Near Menzhinskogo Street, the green zone features a decorative gazebo with a colonnade in the classical style.
----

=== Krasnaya Dorozhka Square ===
This 5.6-hectare square is located along Iskra Street. It derives its name from its central red-colored walking path. The square was renovated in 2016 and now includes four playgrounds for children of different ages, as well as flower beds along the paths. In 2019, to mark Victory Day, an "Alley of Glory" was created here, featuring ten memorial plaques honoring Heroes of the USSR and Russia who lived in Babushkinsky District, with their names and lifespans engraved on them. At the intersection of Iskra and Yeniseyskaya Streets stands the wooden Church of the Annunciation of the Blessed Virgin Mary in Rayevo, built in the style of traditional Russian wooden architecture. The current church was constructed in 1997 on the site of a pre-revolutionary church, whose history dates back to the 16th century.
----

=== Zodiak Signs Square ===
This 1-hectare square is located at the intersection of Novy Beringov Proezd and Yeniseyskaya Street. It was designed in 2007 with an astrological theme, featuring 12 sculptures representing the zodiac signs. The sculptures were created by artist Andrey Aseryants, who uses scrap metal (bolts, screws, gears, and other metal parts) sourced from landfills. The square is modeled after the Solar System, with circular paths resembling planetary orbits and a central resting area with benches. A sculpture of a telescope pointing skyward stands at the center. The square's fencing also reflects the astrological theme, with cast-iron grilles depicting traditional zodiac symbols and their names.
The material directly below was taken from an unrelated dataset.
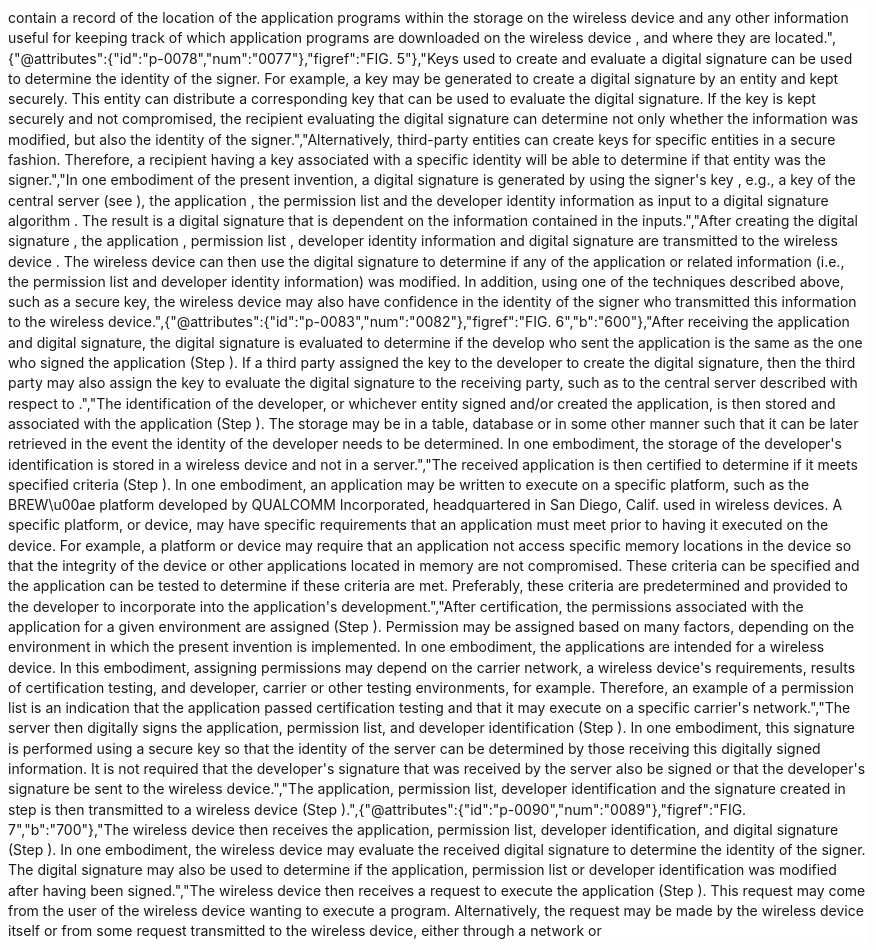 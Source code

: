 contain a record of the location of the application programs within the storage  on the wireless device  and any other information useful for keeping track of which application programs are downloaded on the wireless device , and where they are located.",{"@attributes":{"id":"p-0078","num":"0077"},"figref":"FIG. 5"},"Keys used to create and evaluate a digital signature can be used to determine the identity of the signer. For example, a key may be generated to create a digital signature by an entity and kept securely. This entity can distribute a corresponding key that can be used to evaluate the digital signature. If the key is kept securely and not compromised, the recipient evaluating the digital signature can determine not only whether the information was modified, but also the identity of the signer.","Alternatively, third-party entities can create keys for specific entities in a secure fashion. Therefore, a recipient having a key associated with a specific identity will be able to determine if that entity was the signer.","In one embodiment of the present invention, a digital signature  is generated by using the signer's key , e.g., a key of the central server (see ), the application , the permission list  and the developer identity information  as input to a digital signature algorithm . The result is a digital signature  that is dependent on the information contained in the inputs.","After creating the digital signature , the application , permission list , developer identity information  and digital signature  are transmitted to the wireless device . The wireless device can then use the digital signature to determine if any of the application or related information (i.e., the permission list and developer identity information) was modified. In addition, using one of the techniques described above, such as a secure key, the wireless device may also have confidence in the identity of the signer who transmitted this information to the wireless device.",{"@attributes":{"id":"p-0083","num":"0082"},"figref":"FIG. 6","b":"600"},"After receiving the application and digital signature, the digital signature is evaluated to determine if the develop who sent the application is the same as the one who signed the application (Step ). If a third party assigned the key to the developer to create the digital signature, then the third party may also assign the key to evaluate the digital signature to the receiving party, such as to the central server described with respect to .","The identification of the developer, or whichever entity signed and\/or created the application, is then stored and associated with the application (Step ). The storage may be in a table, database or in some other manner such that it can be later retrieved in the event the identity of the developer needs to be determined. In one embodiment, the storage of the developer's identification is stored in a wireless device and not in a server.","The received application is then certified to determine if it meets specified criteria (Step ). In one embodiment, an application may be written to execute on a specific platform, such as the BREW\u00ae platform developed by QUALCOMM Incorporated, headquartered in San Diego, Calif. used in wireless devices. A specific platform, or device, may have specific requirements that an application must meet prior to having it executed on the device. For example, a platform or device may require that an application not access specific memory locations in the device so that the integrity of the device or other applications located in memory are not compromised. These criteria can be specified and the application can be tested to determine if these criteria are met. Preferably, these criteria are predetermined and provided to the developer to incorporate into the application's development.","After certification, the permissions associated with the application for a given environment are assigned (Step ). Permission may be assigned based on many factors, depending on the environment in which the present invention is implemented. In one embodiment, the applications are intended for a wireless device. In this embodiment, assigning permissions may depend on the carrier network, a wireless device's requirements, results of certification testing, and developer, carrier or other testing environments, for example. Therefore, an example of a permission list is an indication that the application passed certification testing and that it may execute on a specific carrier's network.","The server then digitally signs the application, permission list, and developer identification (Step ). In one embodiment, this signature is performed using a secure key so that the identity of the server can be determined by those receiving this digitally signed information. It is not required that the developer's signature that was received by the server also be signed or that the developer's signature be sent to the wireless device.","The application, permission list, developer identification and the signature created in step  is then transmitted to a wireless device (Step ).",{"@attributes":{"id":"p-0090","num":"0089"},"figref":"FIG. 7","b":"700"},"The wireless device then receives the application, permission list, developer identification, and digital signature (Step ). In one embodiment, the wireless device may evaluate the received digital signature to determine the identity of the signer. The digital signature may also be used to determine if the application, permission list or developer identification was modified after having been signed.","The wireless device then receives a request to execute the application (Step ). This request may come from the user of the wireless device wanting to execute a program. Alternatively, the request may be made by the wireless device itself or from some request transmitted to the wireless device, either through a network or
The square is scheduled for renovation in 2022, which will include new lighting, tree and shrub plantings, a sports area with exercise equipment, a streetball court, a multi-age playground, and a quiet relaxation zone.
----

=== Square on Verkhoyanskaya Street ===
In 2018, to mark the 50th anniversary of Babushkinsky District's incorporation into Moscow, a square was created on a vacant lot on Verkhoyanskaya Street. It features four rubber-surfaced playgrounds for children of different ages, one of which has a nautical theme. The square also includes a sports area with pull-up bars and exercise equipment, as well as a dog-walking area with training facilities. At the intersection of Verkhoyanskaya and Letchika Babushkina Streets, a flowerbed shaped like a peacock with a tail made of floral arrangements was installed. In 2018, the Verkhoyanskaya Street square project won the "Best Implementation of a Public Space Development Project" award among other improvement projects in the North-Eastern Administrative District.
----

=== Square at the Intersection of Letchika Babushkina and Komintern Streets ===
In 2004, a monument to aviator M.S. Babushkin, created by sculptor Vladimir Lepeshov, was installed in this square. The area features decorative arches, benches, and flower beds.